Y comenzó el desfile de aquellos improvisados
adoradores con zurrones de pastor. Se asomarían a la cueva que hacía de portal
con pudor, como queriendo mirar sin que les sorprendiese la mirada de aquella
madre y su pequeño recién nacido, y de un hombre fuerte y bueno que luego
supieron que se llamaba José. Pero acabaron los pudores, y uno tras otro, se
fueron colando de rondón en aquel primer belén viviente de la historia. Arriba ,
sobre ellos, cantos de ángeles seguían entonando sus tonadas de algazara y alegría,
invitando festivos a dar gloria a Dios y a desear la paz a la entera humanidad.
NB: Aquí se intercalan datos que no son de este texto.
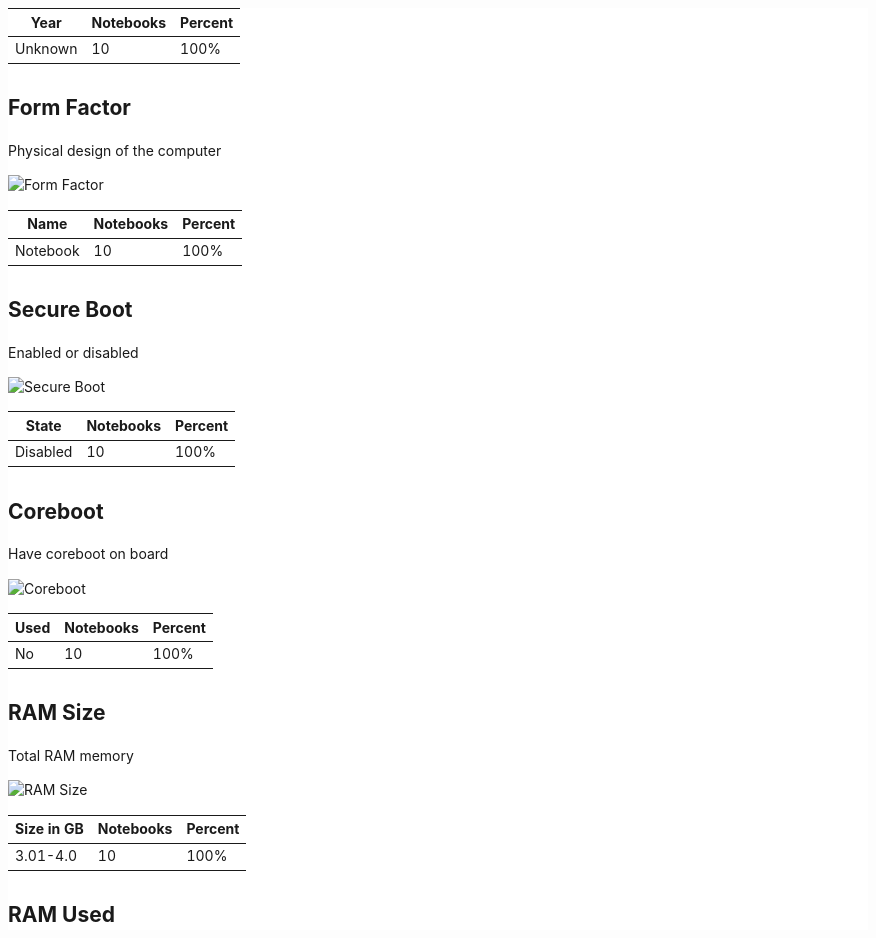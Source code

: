 
| Year    | Notebooks | Percent |
|---------|-----------|---------|
| Unknown | 10        | 100%    |

Form Factor
-----------

Physical design of the computer

![Form Factor](./images/pie_chart/node_formfactor.svg)


| Name     | Notebooks | Percent |
|----------|-----------|---------|
| Notebook | 10        | 100%    |

Secure Boot
-----------

Enabled or disabled

![Secure Boot](./images/pie_chart/node_secureboot.svg)


| State    | Notebooks | Percent |
|----------|-----------|---------|
| Disabled | 10        | 100%    |

Coreboot
--------

Have coreboot on board

![Coreboot](./images/pie_chart/node_coreboot.svg)


| Used | Notebooks | Percent |
|------|-----------|---------|
| No   | 10        | 100%    |

RAM Size
--------

Total RAM memory

![RAM Size](./images/pie_chart/node_ram_total.svg)


| Size in GB | Notebooks | Percent |
|------------|-----------|---------|
| 3.01-4.0   | 10        | 100%    |

RAM Used
--------
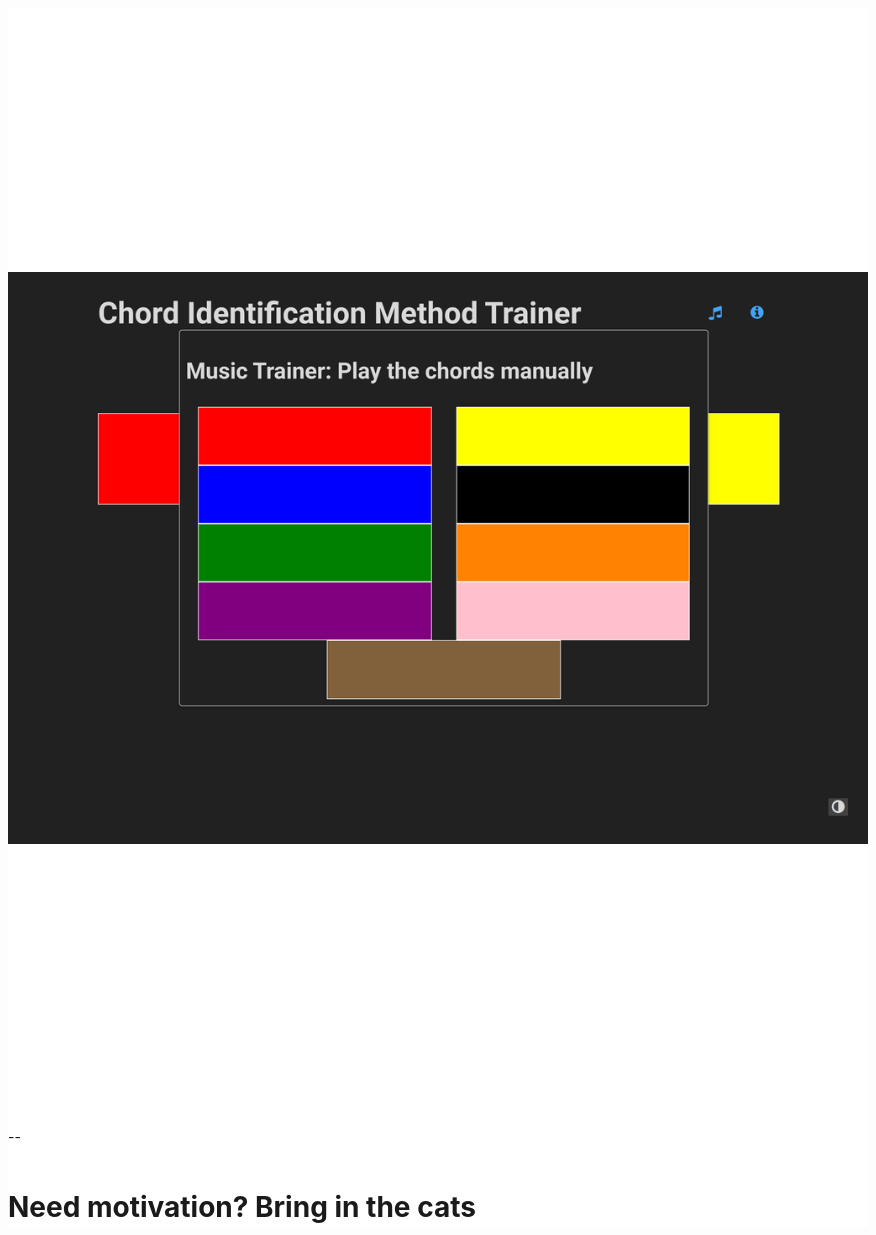 <img src="images/v001-trainer.png"
     class="splash screenshot"
     style="height: 75dvh"
     alt="A screenshot of a simple website with a dark background and two
          colored rectangles — a red one on the left and a yellow on the right.
          Beneath it is text that says 0/0 and a pulldown that says 'Yellow (CFA)'"
          />

--

# Need motivation? Bring in the cats

<div class="fragment disappearing-fragment nospace-fragment fade-out" data-fragment-index="0">
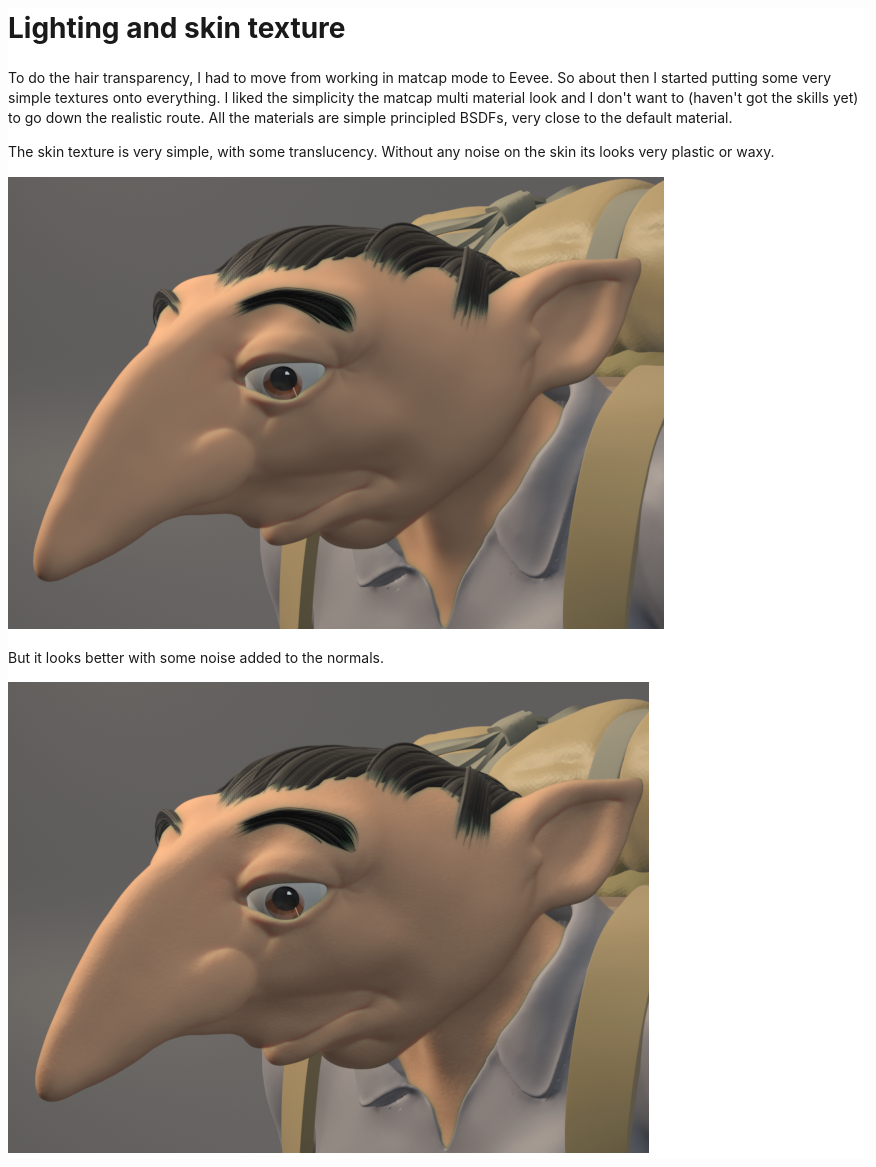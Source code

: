 # Lighting and skin texture

To do the hair transparency, I had to move from working in matcap mode to Eevee. So about then I started putting some very simple textures onto everything. I liked the simplicity the matcap multi material look and I don't want to (haven't got the skills yet) to go down the realistic route. All the materials are simple principled BSDFs, very close to the default material.

The skin texture is very simple, with some translucency. Without any noise on the skin its looks very plastic or waxy.


![](../images/2021-03-17/imp_traveller_progress-125b3ea4.png)


But it looks better with some noise added to the normals.


![](../images/2021-03-17/imp_traveller_progress-edea78da.png)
Al poco llegaron otros. Parecían sabios
distraídos o magos de algún reino, que se dejaron conducir por una estrella
amiga que había encendido todas sus preguntas y que les quiso conducir a la
respuesta que más se correspondía con lo que les ardía en el corazón. Y
aquellos sabios magos, fueron poniendo ante Jesús –que es como se llamaba el
crío–, todo cuanto sabían y todo cuanto tenían: sus oros, sus inciensos y sus
mirras.
A pocos kilómetros aparentemente todo seguía
igual, sin que nada ni nadie hubiera percibido la novedad más novedosa de toda
la historia jamás contada y jamás ocurrida. Pero aquello aconteció, tuvo lugar
cuando un silencio todo lo envolvía y la noche estaba a la mitad de su carrera.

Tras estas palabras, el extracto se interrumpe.